When the foot soldiers realized they were up against two Jakes, they had broken and fled, and a few of them had doubtless escaped. But only a few. The Jakes had pursued them, and wherever the Jakes went, Death followed.
His friends helped him out of the tangle of horseflesh and corpses of men, and helped him pry his fingers from the hayfork shaft. As if releasing his grip had loosened all the tendons in his body, he fell to the ground and the world went dark.
He recovered just as the Jakes returned, and rose slowly to his feet.
One of them rode up to him, and dismounted. The late afternoon sun, tinted almost blood-red by the dust in the air, gleamed off the Jake’s silver armor. Rudric started to kneel, but the Jake gripped him by the arm.

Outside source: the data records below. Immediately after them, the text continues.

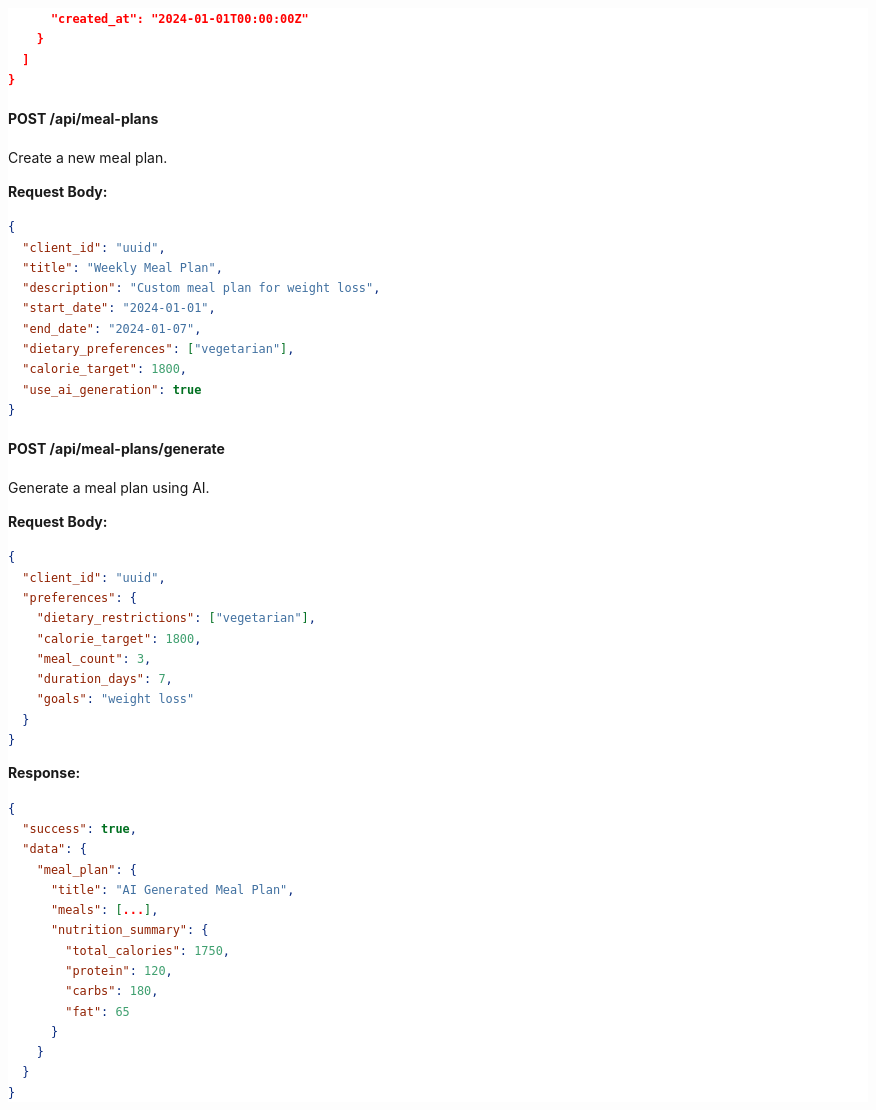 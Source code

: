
 ```json
      "created_at": "2024-01-01T00:00:00Z"
    }
  ]
}
```

#### POST /api/meal-plans
Create a new meal plan.

**Request Body:**
```json
{
  "client_id": "uuid",
  "title": "Weekly Meal Plan",
  "description": "Custom meal plan for weight loss",
  "start_date": "2024-01-01",
  "end_date": "2024-01-07",
  "dietary_preferences": ["vegetarian"],
  "calorie_target": 1800,
  "use_ai_generation": true
}
```

#### POST /api/meal-plans/generate
Generate a meal plan using AI.

**Request Body:**
```json
{
  "client_id": "uuid",
  "preferences": {
    "dietary_restrictions": ["vegetarian"],
    "calorie_target": 1800,
    "meal_count": 3,
    "duration_days": 7,
    "goals": "weight loss"
  }
}
```

**Response:**
```json
{
  "success": true,
  "data": {
    "meal_plan": {
      "title": "AI Generated Meal Plan",
      "meals": [...],
      "nutrition_summary": {
        "total_calories": 1750,
        "protein": 120,
        "carbs": 180,
        "fat": 65
      }
    }
  }
}
```
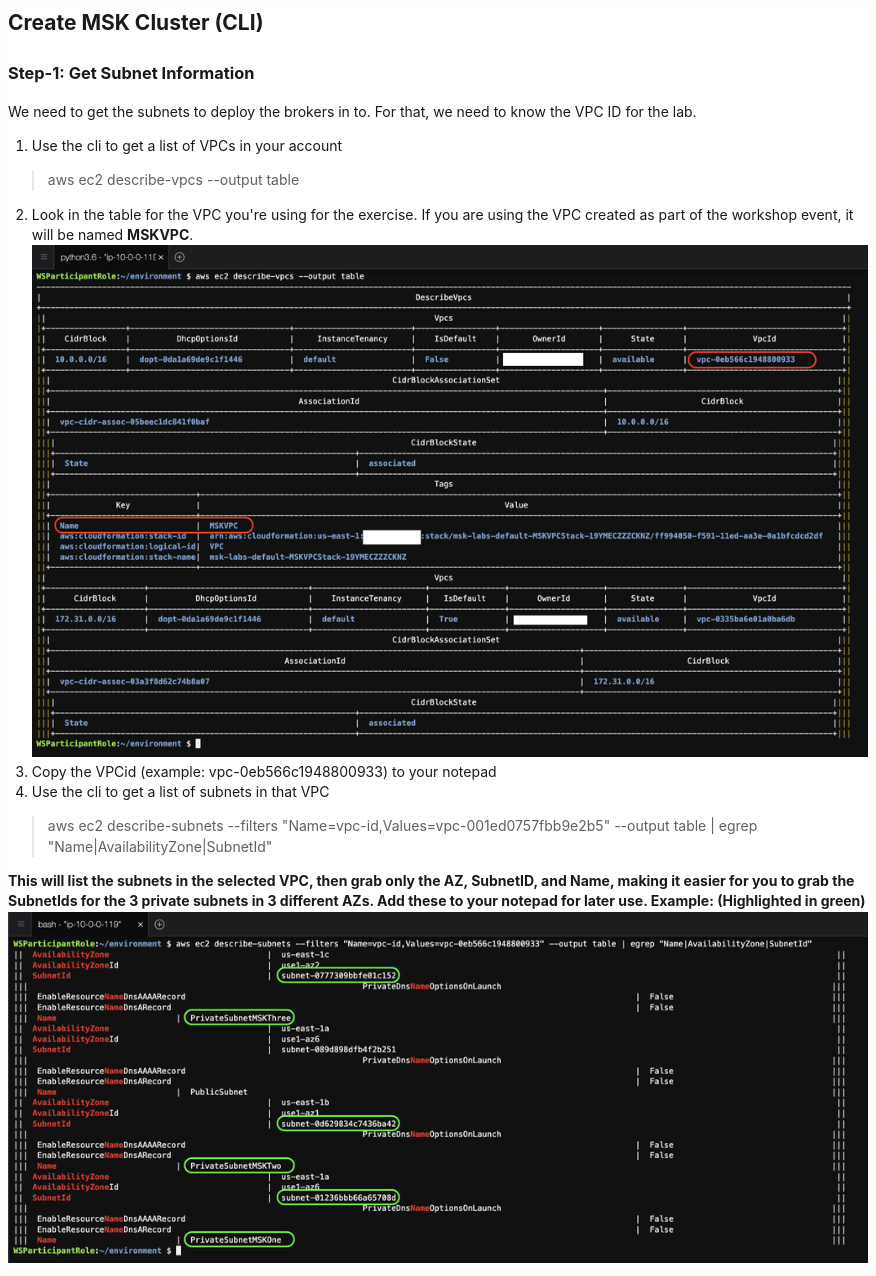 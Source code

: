 ## Create MSK Cluster (CLI)

### Step-1: Get Subnet Information
We need to get the subnets to deploy the brokers in to. For that, we need to know the VPC ID for the lab.

1. Use the cli to get a list of VPCs in your account 
> aws ec2 describe-vpcs --output table 
2. Look in the table for the VPC you're using for the exercise.  If you are using the VPC created as part of the workshop event, it will be named **MSKVPC**. ![cli-1](images/cli-1.png)
3. Copy the VPCid (example: vpc-0eb566c1948800933) to your notepad 
4. Use the cli to get a list of subnets in that VPC
> aws ec2 describe-subnets --filters "Name=vpc-id,Values=vpc-001ed0757fbb9e2b5" --output table | egrep "Name|AvailabilityZone|SubnetId"

**This will list the subnets in the selected VPC, then grab only the AZ, SubnetID, and Name, making it easier for you to grab the SubnetIds for the 3 private subnets in 3 different AZs. Add these to your notepad for later use. Example: (Highlighted in green)** 
![cli-2](images/cli-2.png)
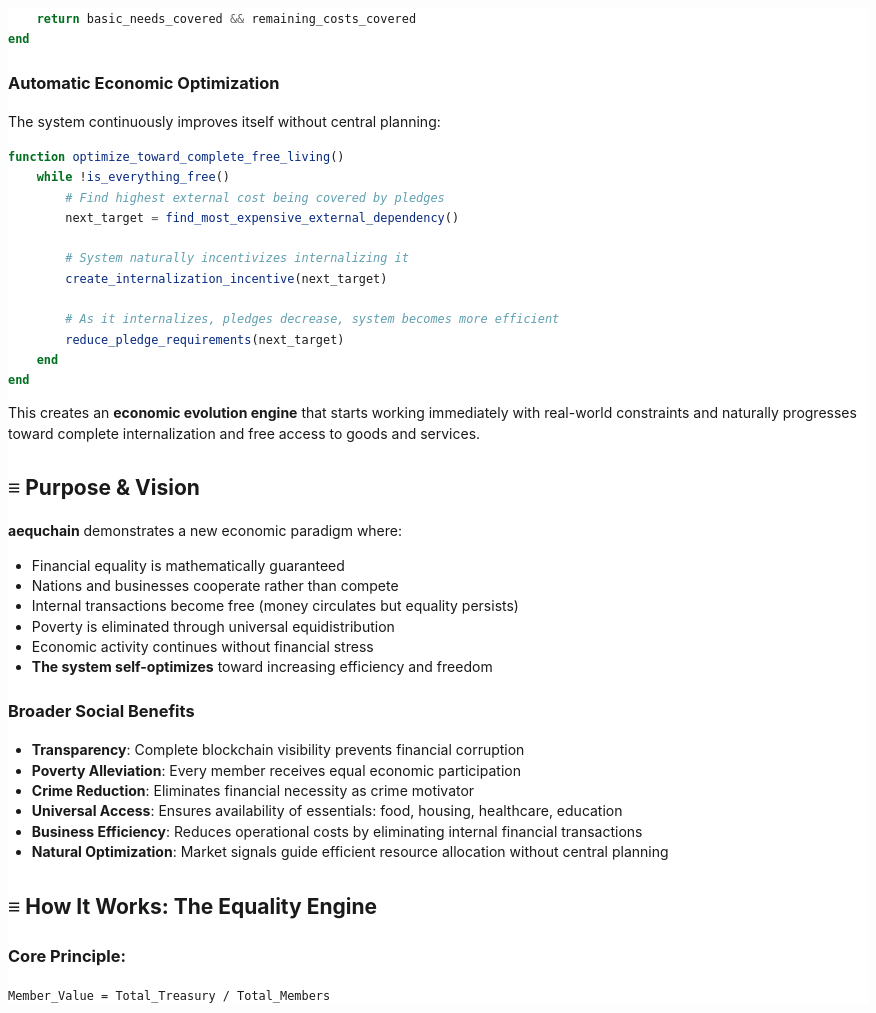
 ```julia
    return basic_needs_covered && remaining_costs_covered
end
```

### Automatic Economic Optimization

The system continuously improves itself without central planning:
```julia
function optimize_toward_complete_free_living()
    while !is_everything_free()
        # Find highest external cost being covered by pledges
        next_target = find_most_expensive_external_dependency()

        # System naturally incentivizes internalizing it
        create_internalization_incentive(next_target)

        # As it internalizes, pledges decrease, system becomes more efficient
        reduce_pledge_requirements(next_target)
    end
end
```

This creates an **economic evolution engine** that starts working immediately with real-world constraints and naturally progresses toward complete internalization and free access to goods and services.

## **≡** Purpose & Vision

**aequchain** demonstrates a new economic paradigm where:
- Financial equality is mathematically guaranteed
- Nations and businesses cooperate rather than compete
- Internal transactions become free (money circulates but equality persists)
- Poverty is eliminated through universal equidistribution
- Economic activity continues without financial stress
- **The system self-optimizes** toward increasing efficiency and freedom

### Broader Social Benefits

- **Transparency**: Complete blockchain visibility prevents financial corruption
- **Poverty Alleviation**: Every member receives equal economic participation
- **Crime Reduction**: Eliminates financial necessity as crime motivator
- **Universal Access**: Ensures availability of essentials: food, housing, healthcare, education
- **Business Efficiency**: Reduces operational costs by eliminating internal financial transactions
- **Natural Optimization**: Market signals guide efficient resource allocation without central planning

## **≡** How It Works: The Equality Engine

### Core Principle:
```
Member_Value = Total_Treasury / Total_Members
```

“No,” he said. “You do not kneel to me. I slew your enemies: I sat on a horse on a hill and spat Death at them from a safe distance. But you saved my life, and your village, and you did it with naught in your hand but a stick of wood, facing certain death. You displayed more bravery and honor today than I have ever possessed. You do not kneel to me. I kneel to you.”
The Jake went to one knee before Rudric, removed his shining helm, and bowed his head. The other Jake had rounded up Rudric’s surviving companions from the hayfork line and brought them to stand beside Rudric. Then he, also, knelt beside his fellow Jake, and removed his helm, and bowed his head.

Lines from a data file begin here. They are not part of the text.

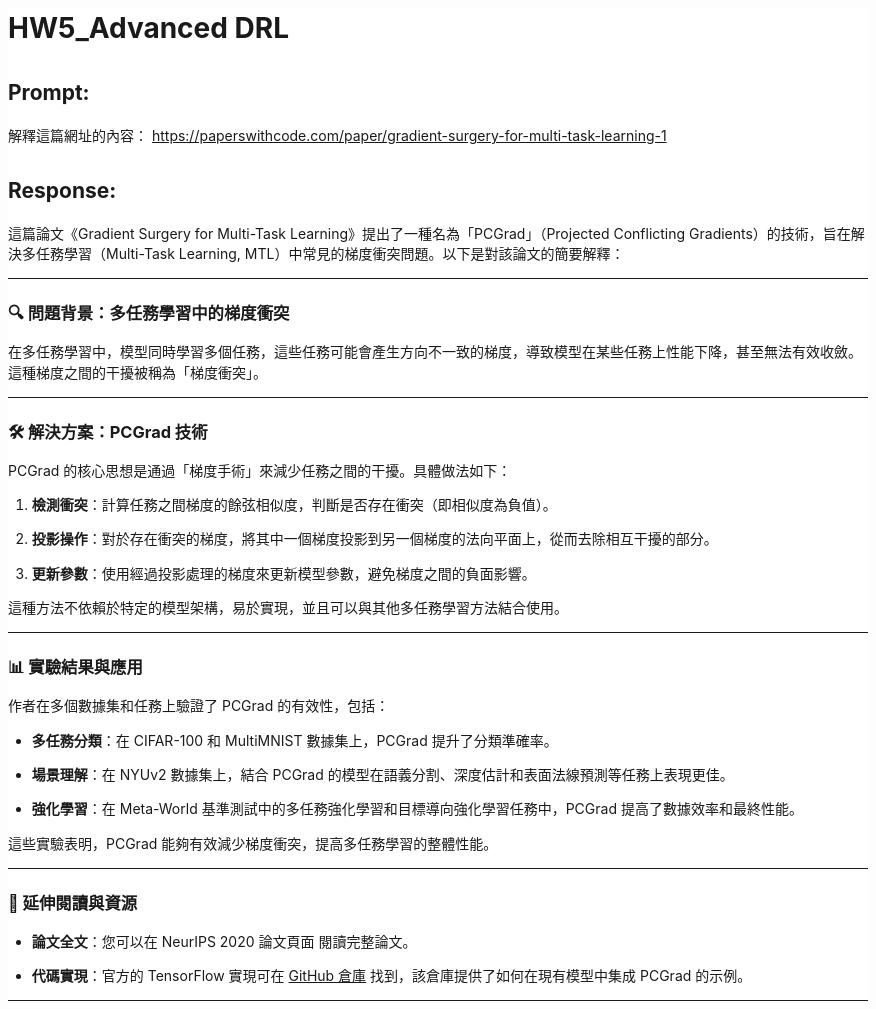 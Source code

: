 # HW5_Advanced DRL
## Prompt:
解釋這篇網址的內容：
https://paperswithcode.com/paper/gradient-surgery-for-multi-task-learning-1

## Response:
這篇論文《Gradient Surgery for Multi-Task Learning》提出了一種名為「PCGrad」（Projected Conflicting Gradients）的技術，旨在解決多任務學習（Multi-Task Learning, MTL）中常見的梯度衝突問題。以下是對該論文的簡要解釋：

* * *

### 🔍 問題背景：多任務學習中的梯度衝突

在多任務學習中，模型同時學習多個任務，這些任務可能會產生方向不一致的梯度，導致模型在某些任務上性能下降，甚至無法有效收斂。這種梯度之間的干擾被稱為「梯度衝突」。

* * *

### 🛠 解決方案：PCGrad 技術

PCGrad 的核心思想是通過「梯度手術」來減少任務之間的干擾。具體做法如下：

1.  **檢測衝突**：計算任務之間梯度的餘弦相似度，判斷是否存在衝突（即相似度為負值）。
    
2.  **投影操作**：對於存在衝突的梯度，將其中一個梯度投影到另一個梯度的法向平面上，從而去除相互干擾的部分。
    
3.  **更新參數**：使用經過投影處理的梯度來更新模型參數，避免梯度之間的負面影響。
    

這種方法不依賴於特定的模型架構，易於實現，並且可以與其他多任務學習方法結合使用。

* * *

### 📊 實驗結果與應用

作者在多個數據集和任務上驗證了 PCGrad 的有效性，包括：

*   **多任務分類**：在 CIFAR-100 和 MultiMNIST 數據集上，PCGrad 提升了分類準確率。
    
*   **場景理解**：在 NYUv2 數據集上，結合 PCGrad 的模型在語義分割、深度估計和表面法線預測等任務上表現更佳。
    
*   **強化學習**：在 Meta-World 基準測試中的多任務強化學習和目標導向強化學習任務中，PCGrad 提高了數據效率和最終性能。
    

這些實驗表明，PCGrad 能夠有效減少梯度衝突，提高多任務學習的整體性能。

* * *

### 📘 延伸閱讀與資源

*   **論文全文**：您可以在 NeurIPS 2020 論文頁面 閱讀完整論文。
    
*   **代碼實現**：官方的 TensorFlow 實現可在 [GitHub 倉庫](https://github.com/tianheyu927/PCGrad) 找到，該倉庫提供了如何在現有模型中集成 PCGrad 的示例。
    

* * *
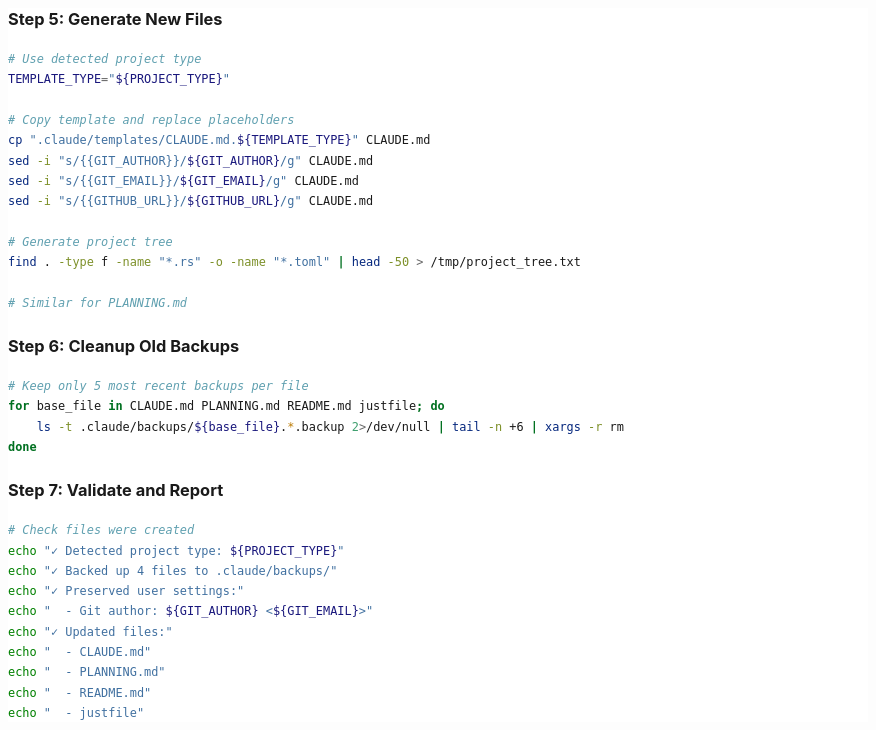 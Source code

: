 ### Step 5: Generate New Files
```bash
# Use detected project type
TEMPLATE_TYPE="${PROJECT_TYPE}"

# Copy template and replace placeholders
cp ".claude/templates/CLAUDE.md.${TEMPLATE_TYPE}" CLAUDE.md
sed -i "s/{{GIT_AUTHOR}}/${GIT_AUTHOR}/g" CLAUDE.md
sed -i "s/{{GIT_EMAIL}}/${GIT_EMAIL}/g" CLAUDE.md
sed -i "s/{{GITHUB_URL}}/${GITHUB_URL}/g" CLAUDE.md

# Generate project tree
find . -type f -name "*.rs" -o -name "*.toml" | head -50 > /tmp/project_tree.txt

# Similar for PLANNING.md
```

### Step 6: Cleanup Old Backups
```bash
# Keep only 5 most recent backups per file
for base_file in CLAUDE.md PLANNING.md README.md justfile; do
    ls -t .claude/backups/${base_file}.*.backup 2>/dev/null | tail -n +6 | xargs -r rm
done
```

### Step 7: Validate and Report
```bash
# Check files were created
echo "✓ Detected project type: ${PROJECT_TYPE}"
echo "✓ Backed up 4 files to .claude/backups/"
echo "✓ Preserved user settings:"
echo "  - Git author: ${GIT_AUTHOR} <${GIT_EMAIL}>"
echo "✓ Updated files:"
echo "  - CLAUDE.md"
echo "  - PLANNING.md"
echo "  - README.md"
echo "  - justfile"
```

After a moment, the two Jakes replaced their helms on their heads, and mounted their horses.
The village mayor stepped forward, and behind him the rest of the village drew close.
“Won’t you stay and celebrate this great victory with us?” he asked.
The Jake’s expression could not be read beneath his helm, but his voice was gentle and tired.
“This is your victory, bought at a dear cost to you. You should well celebrate, and then mourn your dead. It is not our place to join you. We have merely done our duty, following the rules of our order. Duty now bids us leave. Be mellow.”
“Be mellow,” the people answered, and the Jakes turned and rode away into the shadows of the east as the last rays of the sun gleamed on their armor.